— Task goal —
The answer is the data repeated in full, with no pictures included.

— Data for review —
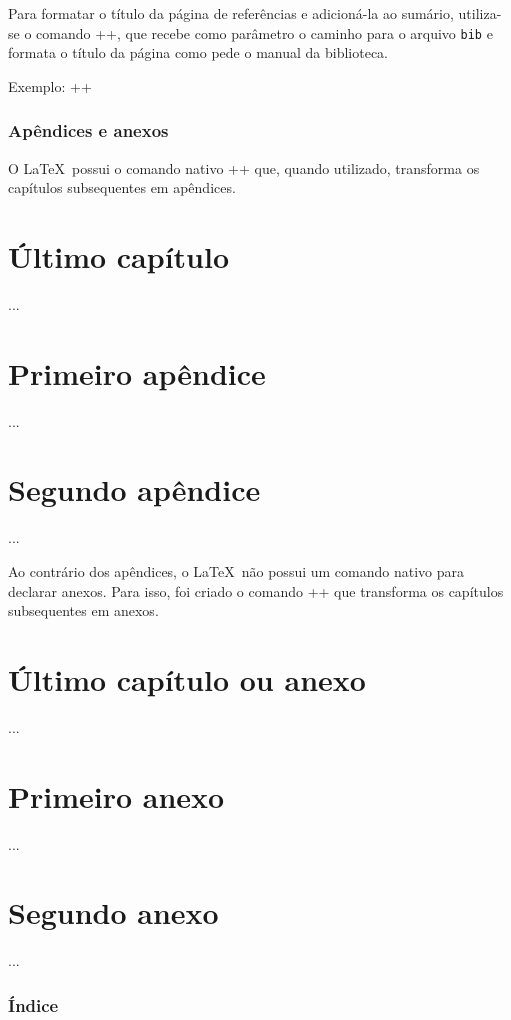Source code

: \documentclass[xindy,rascunho]{fei}
\begin{document}
\begin{teorema}
    Para formatar o título da página de referências e adicioná-la ao sumário, utiliza-se o comando \latexinline++, que recebe como parâmetro o caminho para o arquivo \texttt{bib} e formata o título da página como pede o manual da biblioteca.

    Exemplo: \latexinline++
	
	\subsection{Apêndices e anexos}
	
	O \LaTeX\ possui o comando nativo \latexinline+\appendix+ que, quando utilizado, transforma os capítulos subsequentes em apêndices.
	
	\begin{latexcode}
	\chapter{Último capítulo}
	...
	\appendix
	\chapter{Primeiro apêndice}
	...
	\chapter{Segundo apêndice}
	...
	\end{latexcode}
	
    Ao contrário dos apêndices, o \LaTeX\ não possui um comando nativo para declarar anexos. Para isso, foi criado o comando \latexinline+\anexos+ que transforma os capítulos subsequentes em anexos.
	
	\begin{latexcode}
	\chapter{Último capítulo ou anexo}
	...
	\anexos
	\chapter{Primeiro anexo}
	...
	\chapter{Segundo anexo}
	...
	\end{latexcode}
	
	\subsection{Índice}
	

\end{teorema}
\end{document}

— Solution —
Source code

: \documentclass[xindy,rascunho]{fei}
\begin{document}
\begin{teorema}
    Para formatar o título da página de referências e adicioná-la ao sumário, utiliza-se o comando \latexinline++, que recebe como parâmetro o caminho para o arquivo \texttt{bib} e formata o título da página como pede o manual da biblioteca.

    Exemplo: \latexinline++
	
	\subsection{Apêndices e anexos}
	
	O \LaTeX\ possui o comando nativo \latexinline+\appendix+ que, quando utilizado, transforma os capítulos subsequentes em apêndices.
	
	\begin{latexcode}
	\chapter{Último capítulo}
	...
	\appendix
	\chapter{Primeiro apêndice}
	...
	\chapter{Segundo apêndice}
	...
	\end{latexcode}
	
    Ao contrário dos apêndices, o \LaTeX\ não possui um comando nativo para declarar anexos. Para isso, foi criado o comando \latexinline+\anexos+ que transforma os capítulos subsequentes em anexos.
	
	\begin{latexcode}
	\chapter{Último capítulo ou anexo}
	...
	\anexos
	\chapter{Primeiro anexo}
	...
	\chapter{Segundo anexo}
	...
	\end{latexcode}
	
	\subsection{Índice}
	

\end{teorema}
\end{document}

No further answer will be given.